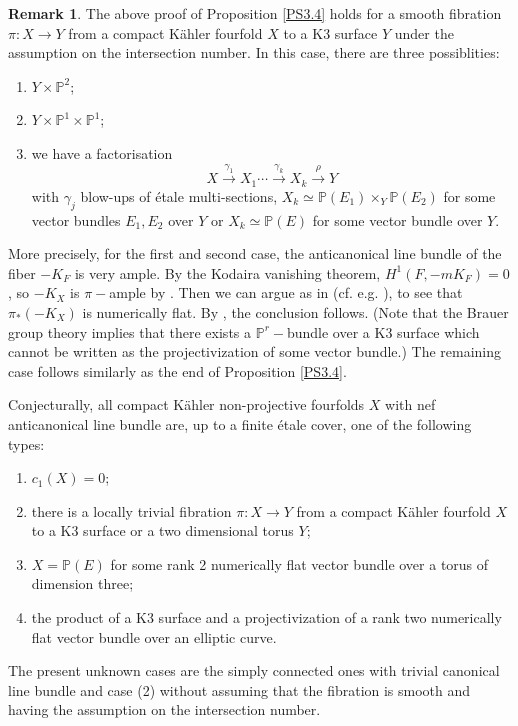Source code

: \documentclass[a4, 12pt]{amsart}
\numberwithin{equation}{section}
\theoremstyle{definition}
\newtheorem{rem}[thm]{Remark}
\def\P{\mathbb{P}}
\def\P{\mathbb{P}}
\begin{document}
\begin{rem}
The above proof of Proposition \ref{PS3.4} holds for a smooth fibration $\pi:X \to Y$ from a compact K\"ahler fourfold $X$ to a K3 surface $Y$ under the assumption on the intersection number.
In this case, there are three possiblities:
\begin{enumerate}
\item $Y \times \P^2$;
\item $Y \times \P^1 \times \P^1$;
\item we have a factorisation
$$X \xrightarrow{\gamma_1} X_1 \cdots \xrightarrow{\gamma_k} X_k \xrightarrow{\rho}  Y$$
with $\gamma_j$ blow-ups of  \'etale multi-sections, $X_k \simeq \P(E_1) \times_{Y} \P(E_2)$ for some vector bundles $E_1,E_2$ over $Y$ or $X_k \simeq \P(E)$ for some vector bundle over $Y$.
\end{enumerate}
More precisely, for the first  and second case, the anticanonical line bundle of the fiber $-K_F$ is very ample.
By the Kodaira vanishing theorem,
$H^1(F, -mK_F)=0$, so $-K_X$ is $\pi-$ample by \cite[Theorem 4.2]{BS76}. 
Then we can argue as in \cite{CH19} (cf. e.g. \cite[Theorem 2.6]{MW23}), to see that $\pi_*(-K_X)$ is numerically flat.
By \cite[Proposition 2.5]{MW}, the conclusion follows.
(Note that the Brauer group theory implies that there exists a $\P^r-$bundle over a K3 surface which cannot be written as the projectivization of some vector bundle.)
The remaining case follows similarly as the end of Proposition \ref{PS3.4}.

Conjecturally, all compact K\"ahler non-projective fourfolds $X$ with nef anticanonical line bundle are, up to a finite \'etale cover, one of the following types:
\begin{enumerate}
\item $c_1(X)=0$;
\item there is a locally trivial fibration $\pi:X \to Y$ from a compact K\"ahler fourfold $X$ to a K3 surface or a two dimensional torus $Y$;
\item $X=\P(E)$ for some rank 2 numerically flat vector bundle over a torus of dimension three;
\item the product of a
K3 surface and a projectivization of a rank two numerically flat vector bundle over an
elliptic curve.
\end{enumerate}
The present unknown cases are the simply connected ones with trivial canonical line bundle and case (2) without assuming that the fibration is smooth and having the assumption on the intersection number.
\end{rem}
\end{document}
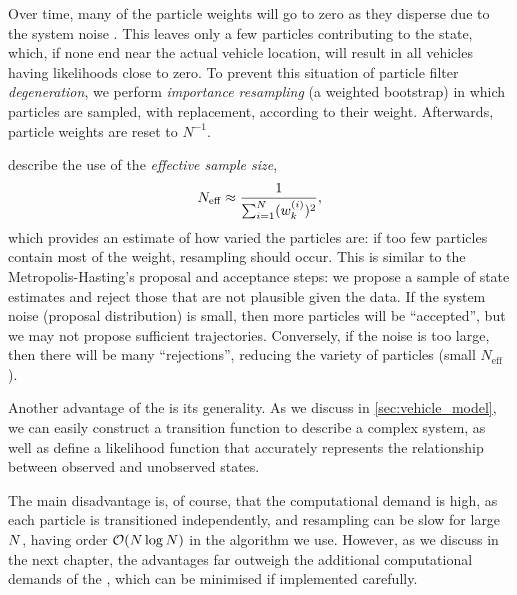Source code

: Over time, many of the particle weights will go to zero as they disperse due to the system noise \citep{Doucet_2000}. This leaves only a few particles contributing to the state, which, if none end near the actual vehicle location, will result in all vehicles having likelihoods close to zero. To prevent this situation of particle filter \emph{degeneration}, we perform \emph{importance resampling} (a weighted bootstrap) in which particles are sampled, with replacement, according to their weight. Afterwards, particle weights are reset to $N^{-1}$.

\citet{Doucet_2000} describe the use of the \emph{effective sample size},
\begin{equation}
    \label{eq:Neff}
    N_{\text{eff}} \approx \frac{1}{\sum_{i=1}^N (w_k^{(i)})^2},
\end{equation}
which provides an estimate of how varied the particles are: if too few particles contain most of the weight, resampling should occur. This is similar to the Metropolis-Hasting's proposal and acceptance steps: we propose a sample of state estimates and reject those that are not plausible given the data. If the system noise (proposal distribution) is small, then more particles will be ``accepted'', but we may not propose sufficient trajectories. Conversely, if the noise is too large, then there will be many ``rejections'', reducing the variety of particles (small $N_\text{eff}$).

Another advantage of the \pf{} is its generality. As we discuss in \cref{sec:vehicle_model}, we can easily construct a transition function to describe a complex system, as well as define a likelihood function that accurately represents the relationship between observed and unobserved states.

The main disadvantage is, of course, that the computational demand is high, as each particle is transitioned independently, and resampling can be slow for large $N$, having order $\mathcal{O}(N\log N)$ in the  algorithm we use. However, as we discuss in the next chapter, the advantages far outweigh the additional computational demands of the \pf{}, which can be minimised if implemented carefully.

★ ★ ★

### [TASK OBJECTIVE]
Word-for-word transcription: the whole listing, with images excluded.

### [PROBLEM SOLUTION]
Source code

: \documentclass[a4, 12pt]{amsart}
\numberwithin{equation}{section}
\theoremstyle{definition}
\newtheorem{rem}[thm]{Remark}
\def\P{\mathbb{P}}
\def\P{\mathbb{P}}
\begin{document}
\begin{rem}
The above proof of Proposition \ref{PS3.4} holds for a smooth fibration $\pi:X \to Y$ from a compact K\"ahler fourfold $X$ to a K3 surface $Y$ under the assumption on the intersection number.
In this case, there are three possiblities:
\begin{enumerate}
\item $Y \times \P^2$;
\item $Y \times \P^1 \times \P^1$;
\item we have a factorisation
$$X \xrightarrow{\gamma_1} X_1 \cdots \xrightarrow{\gamma_k} X_k \xrightarrow{\rho}  Y$$
with $\gamma_j$ blow-ups of  \'etale multi-sections, $X_k \simeq \P(E_1) \times_{Y} \P(E_2)$ for some vector bundles $E_1,E_2$ over $Y$ or $X_k \simeq \P(E)$ for some vector bundle over $Y$.
\end{enumerate}
More precisely, for the first  and second case, the anticanonical line bundle of the fiber $-K_F$ is very ample.
By the Kodaira vanishing theorem,
$H^1(F, -mK_F)=0$, so $-K_X$ is $\pi-$ample by \cite[Theorem 4.2]{BS76}. 
Then we can argue as in \cite{CH19} (cf. e.g. \cite[Theorem 2.6]{MW23}), to see that $\pi_*(-K_X)$ is numerically flat.
By \cite[Proposition 2.5]{MW}, the conclusion follows.
(Note that the Brauer group theory implies that there exists a $\P^r-$bundle over a K3 surface which cannot be written as the projectivization of some vector bundle.)
The remaining case follows similarly as the end of Proposition \ref{PS3.4}.

Conjecturally, all compact K\"ahler non-projective fourfolds $X$ with nef anticanonical line bundle are, up to a finite \'etale cover, one of the following types:
\begin{enumerate}
\item $c_1(X)=0$;
\item there is a locally trivial fibration $\pi:X \to Y$ from a compact K\"ahler fourfold $X$ to a K3 surface or a two dimensional torus $Y$;
\item $X=\P(E)$ for some rank 2 numerically flat vector bundle over a torus of dimension three;
\item the product of a
K3 surface and a projectivization of a rank two numerically flat vector bundle over an
elliptic curve.
\end{enumerate}
The present unknown cases are the simply connected ones with trivial canonical line bundle and case (2) without assuming that the fibration is smooth and having the assumption on the intersection number.
\end{rem}
\end{document}
Source code

: Over time, many of the particle weights will go to zero as they disperse due to the system noise \citep{Doucet_2000}. This leaves only a few particles contributing to the state, which, if none end near the actual vehicle location, will result in all vehicles having likelihoods close to zero. To prevent this situation of particle filter \emph{degeneration}, we perform \emph{importance resampling} (a weighted bootstrap) in which particles are sampled, with replacement, according to their weight. Afterwards, particle weights are reset to $N^{-1}$.

\citet{Doucet_2000} describe the use of the \emph{effective sample size},
\begin{equation}
    \label{eq:Neff}
    N_{\text{eff}} \approx \frac{1}{\sum_{i=1}^N (w_k^{(i)})^2},
\end{equation}
which provides an estimate of how varied the particles are: if too few particles contain most of the weight, resampling should occur. This is similar to the Metropolis-Hasting's proposal and acceptance steps: we propose a sample of state estimates and reject those that are not plausible given the data. If the system noise (proposal distribution) is small, then more particles will be ``accepted'', but we may not propose sufficient trajectories. Conversely, if the noise is too large, then there will be many ``rejections'', reducing the variety of particles (small $N_\text{eff}$).

Another advantage of the \pf{} is its generality. As we discuss in \cref{sec:vehicle_model}, we can easily construct a transition function to describe a complex system, as well as define a likelihood function that accurately represents the relationship between observed and unobserved states.

The main disadvantage is, of course, that the computational demand is high, as each particle is transitioned independently, and resampling can be slow for large $N$, having order $\mathcal{O}(N\log N)$ in the  algorithm we use. However, as we discuss in the next chapter, the advantages far outweigh the additional computational demands of the \pf{}, which can be minimised if implemented carefully.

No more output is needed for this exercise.